Collected data:
#####

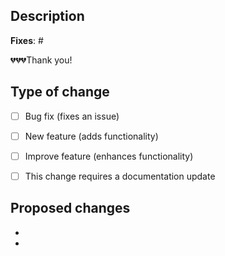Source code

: <!-- Describe your pull request -->
## Description


<!-- List of relevant opened issues, if any -->
**Fixes**: #

💔💔💔Thank you!


<!-- Put an 'x' in the relevant boxes and delete other -->
## Type of change

- [ ] Bug fix (fixes an issue)
- [ ] New feature (adds functionality)
- [ ] Improve feature (enhances functionality)
- [ ] This change requires a documentation update


<!-- Describe the big picture of your changes -->
## Proposed changes

-
-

#####

■ **Exercise description**: All of the entries need to be copied exactly, minus any pictures.

■ **Solved problem**:
Source code

: <!-- Describe your pull request -->
## Description


<!-- List of relevant opened issues, if any -->
**Fixes**: #

💔💔💔Thank you!


<!-- Put an 'x' in the relevant boxes and delete other -->
## Type of change

- [ ] Bug fix (fixes an issue)
- [ ] New feature (adds functionality)
- [ ] Improve feature (enhances functionality)
- [ ] This change requires a documentation update


<!-- Describe the big picture of your changes -->
## Proposed changes

-
-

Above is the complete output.